The problem with our public culture is not that it is low-grade: it is that it is fluent, clear, coherent, often vividly expressed, and more or less entirely free of fresh intellectual content
November 5, 2012 § Leave a comment
The villages we visited were populated by people who spoke Bembe, a Bantu language. My interpreter spoke Bembe fluently. Not all of our interpreters did. Swahili, another Bantu language used as a lingua franca across much of eastern Africa, was sometimes used in Bembe’s place. Monolinguals were sent to my interpreter, bilinguals to the Swahili-speaking interpreter. The occasional French-speaker was interviewed by our Swiss colleague. (She prized those exchanges, a rare chance to speak directly with villagers.)
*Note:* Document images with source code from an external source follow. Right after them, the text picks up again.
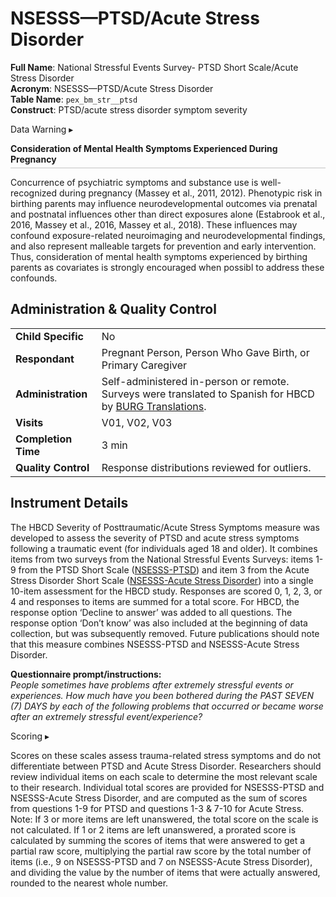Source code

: # NSESSS—PTSD/Acute Stress Disorder

**Full Name**: National Stressful Events Survey- PTSD Short Scale/Acute Stress Disorder                
**Acronym**: NSESSS—PTSD/Acute Stress Disorder     
**Table Name**: `pex_bm_str__ptsd`       
**Construct**: PTSD/acute stress disorder symptom severity

<div id="ptsd-warning" class="warning-banner" onclick="toggleCollapse(this)">
  <span class="emoji"><i class="fas fa-exclamation-triangle"></i></span>
  <span class="text">Data Warning</span>
  <span class="notification-arrow">▸</span>
</div>
<div class="closed-collapsible-content">
<p style="margin-bottom: 5px; padding-bottom: 5px; border-bottom: 1px solid #6b6b6b66;"><strong>Consideration of Mental Health Symptoms Experienced During Pregnancy</strong></p>
<p>Concurrence of psychiatric symptoms and substance use is well-recognized during pregnancy (Massey et al., 2011, 2012). Phenotypic risk in birthing parents may influence neurodevelopmental outcomes via prenatal and postnatal influences other than direct exposures alone (Estabrook et al., 2016, Massey et al., 2016, Massey et al., 2018). These influences may confound exposure-related neuroimaging and neurodevelopmental findings, and also represent malleable targets for prevention and early intervention. Thus, consideration of mental health symptoms experienced by birthing parents as covariates is strongly encouraged when possibl to address these confounds.</p> 
</div>

## Administration & Quality Control

<table style="width: 100%; border-collapse: collapse; table-layout: fixed; font-size: 16px;">
<tbody>
<tr><td><b>Child Specific</b></td>
<td>No</td></tr>
<tr><td><b>Respondant</b></td>
<td style="word-wrap: break-word; white-space: normal;">Pregnant Person, Person Who Gave Birth, or Primary Caregiver</td></tr>
<tr><td><b>Administration</b></td>
<td style="word-wrap: break-word; white-space: normal;">Self-administered in-person or remote. Surveys were translated to Spanish for HBCD by <a href="https://burgtranslations.com/our-services/">BURG Translations</a>.</td></tr>
<tr><td><b>Visits</b></td>
<td>V01, V02, V03</td></tr>
<tr><td><b>Completion Time</b></td>
<td>3 min</td></tr>
<tr><td><b>Quality Control</b></td>
<td style="word-wrap: break-word; white-space: normal;">Response distributions reviewed for outliers.</td></tr>
</tbody>
</table>

## Instrument Details
The HBCD Severity of Posttraumatic/Acute Stress Symptoms measure was developed to assess the severity of PTSD and acute stress symptoms following a traumatic event (for individuals aged 18 and older). It combines items from two surveys from the National Stressful Events Surveys: items 1-9 from the PTSD Short Scale ([NSESSS-PTSD](https://www.psychiatry.org/File%20Library/Psychiatrists/Practice/DSM/APA_DSM5_Severity-of-Posttraumatic-Stress-Symptoms-Adult.pdf)) and item 3 from the Acute Stress Disorder Short Scale ([NSESSS-Acute Stress Disorder](https://www.psychiatry.org/File%20Library/Psychiatrists/Practice/DSM/APA_DSM5_Severity-of-Acute-Stress-Symptoms-Adult.pdf)) into a single 10-item assessment for the HBCD study.  Responses are scored 0, 1, 2, 3, or 4 and responses to items are summed for a total score. For HBCD, the response option ‘Decline to answer’ was added to all questions. The response option ‘Don’t know’ was also included at the beginning of data collection, but was subsequently removed. Future publications should note that this measure combines NSESSS-PTSD and NSESSS-Acute Stress Disorder.

**Questionnaire prompt/instructions:**    
*People sometimes have problems after extremely stressful events or experiences. How much have you been bothered during the PAST SEVEN (7) DAYS by each of the following problems that occurred or became worse after an extremely stressful event/experience?*

<div id="ptsd-scoring" class="table-banner" onclick="toggleCollapse(this)">
    <span class="text-with-link">
    <span class="table-text">Scoring</span>
    <a class="anchor-link" href="#ptsd-scoring" title="Copy link">
    <i class="fa-solid fa-link"></i>
    </a>
    </span>
  <span class="notification-arrow">▸</span>
</div>
<div class="closed-collapsible-content">
<p>Scores on these scales assess trauma-related stress symptoms and do not differentiate between PTSD and Acute Stress Disorder. Researchers should review individual items on each scale to determine the most relevant scale to their research. Individual total scores are provided for NSESSS-PTSD and NSESSS-Acute Stress Disorder, and are computed as the sum of scores from questions 1-9 for PTSD and questions 1-3 & 7-10 for Acute Stress. Note: If 3 or more items are left unanswered, the total score on the scale is not calculated. If 1 or 2 items are left unanswered, a prorated score is calculated by summing the scores of items that were answered to get a partial raw score, multiplying the partial raw score by the total number of items (i.e., 9 on NSESSS-PTSD and 7 on NSESSS-Acute Stress Disorder), and dividing the value by the number of items that were actually answered, rounded to the nearest whole number.</p>
</div>


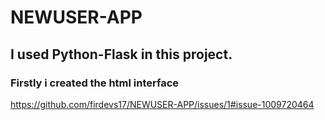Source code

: # NEWUSER-APP

## I used Python-Flask in this project.

### Firstly i created the html interface
https://github.com/firdevs17/NEWUSER-APP/issues/1#issue-1009720464
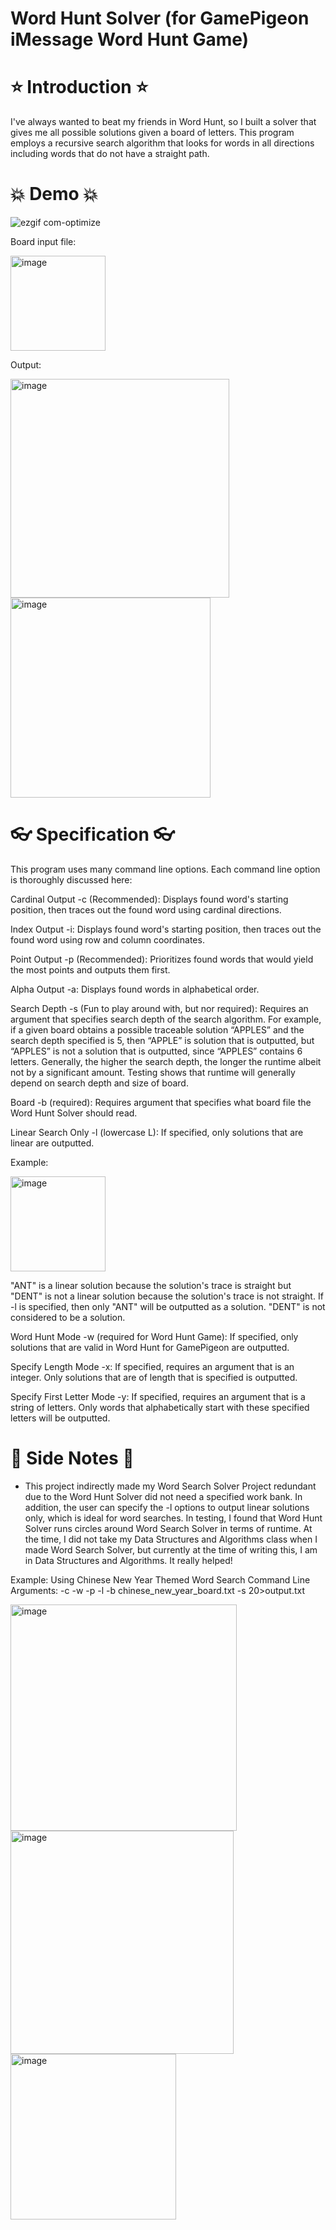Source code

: # Word Hunt Solver (for GamePigeon iMessage Word Hunt Game)
# ⭐ Introduction ⭐
I've always wanted to beat my friends in Word Hunt, so I built a solver that gives me all possible solutions given a board of letters. This program employs a recursive search algorithm that looks for words in all directions including words that do not have a straight path.

# 💥 Demo 💥
![ezgif com-optimize](https://user-images.githubusercontent.com/95982168/221720628-d6f84277-52ca-495b-9364-3d96b9e0d5c2.gif)

Board input file:

<img width="152" alt="image" src="https://user-images.githubusercontent.com/95982168/221717785-c4d25a57-56bf-401b-b186-26e83924fc4a.png">

Output:

<img width="350" alt="image" src="https://user-images.githubusercontent.com/95982168/221717858-50f5625d-d3ba-41fb-bba3-5d8be85754d7.png"> <img width="320" alt="image" src="https://user-images.githubusercontent.com/95982168/221724066-f48ff66a-a6c0-4e53-8b91-53c6fc8ec62b.png">




# 👓 Specification 👓
This program uses many command line options. Each command line option is thoroughly discussed here:

Cardinal Output -c (Recommended): Displays found word's starting position, then traces out the found word using cardinal directions.

Index Output -i: Displays found word's starting position, then traces out the found word using row and column coordinates.

Point Output -p (Recommended): Prioritizes found words that would yield the most points and outputs them first. 

Alpha Output -a: Displays found words in alphabetical order.

Search Depth -s (Fun to play around with, but nor required): Requires an argument that specifies search depth of the search algorithm. For example, if a given board obtains a possible traceable solution “APPLES” and the search depth specified is 5, then “APPLE” is solution that is outputted, but “APPLES” is not a solution that is outputted, since “APPLES” contains 6 letters. Generally, the higher the search depth, the longer the runtime albeit not by a significant amount. Testing shows that runtime will generally depend on search depth and size of board. 

Board -b (required): Requires argument that specifies what board file the Word Hunt Solver should read.

Linear Search Only -l (lowercase L): If specified, only solutions that are linear are outputted.

Example:

<img width="152" alt="image" src="https://user-images.githubusercontent.com/95982168/221717506-08920059-7ff5-47f0-aefb-e456740c9ee1.png">

"ANT" is a linear solution because the solution's trace is straight but "DENT" is not a linear solution because the solution's trace is not straight. If -l is specified, then only "ANT" will be outputted as a solution. "DENT" is not considered to be a solution.

Word Hunt Mode -w (required for Word Hunt Game): If specified, only solutions that are valid in Word Hunt for GamePigeon are outputted.

Specify Length Mode -x: If specified, requires an argument that is an integer. Only solutions that are of length that is specified is outputted.

Specify First Letter Mode -y: If specified, requires an argument that is a string of letters. Only words that alphabetically start with these specified letters will be outputted. 

# 👻 Side Notes 👻
- This project indirectly made my Word Search Solver Project redundant due to the Word Hunt Solver did not need a specified work bank. In addition, the user can specify the -l options to output linear solutions only, which is ideal for word searches. In testing, I found that Word Hunt Solver runs circles around Word Search Solver in terms of runtime. At the time, I did not take my Data Structures and Algorithms class when I made Word Search Solver, but currently at the time of writing this, I am in Data Structures and Algorithms. It really helped! 

Example: Using Chinese New Year Themed Word Search
Command Line Arguments: -c -w -p -l -b chinese_new_year_board.txt -s 20>output.txt

<img width="362" alt="image" src="https://user-images.githubusercontent.com/95982168/221723585-8f7ccda1-9850-4603-849c-dd0a372a7cd1.png"> <img width="357" alt="image" src="https://user-images.githubusercontent.com/95982168/221723656-f2c03163-277a-4253-bf95-c993b294ba83.png"> <img width="265" alt="image" src="https://user-images.githubusercontent.com/95982168/221723990-ae84c57b-23c9-4f32-b73a-dcdb2c7c0340.png">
At the beginning of my first interview, my interpreter asked our villager if he was ready to speak. My ears perked up in an unusual moment. He used a word I knew: tayari, “ready”. Kannada, a Dravidian language spoken in southwestern India, uses the same word for “readiness”—probably borrowed from Arabic via Persian and Hindi. Bembe probably borrowed the word from Swahili, a language that has absorbed a great deal of Arabic vocabulary through centuries of trade. How wonderfully curious, I thought, that a Kannada-speaker from the United States would have this word in common with a Bembe-speaker from one of the most remote regions in the world. I felt inspired—perhaps this interpreter bit would turn out well after all.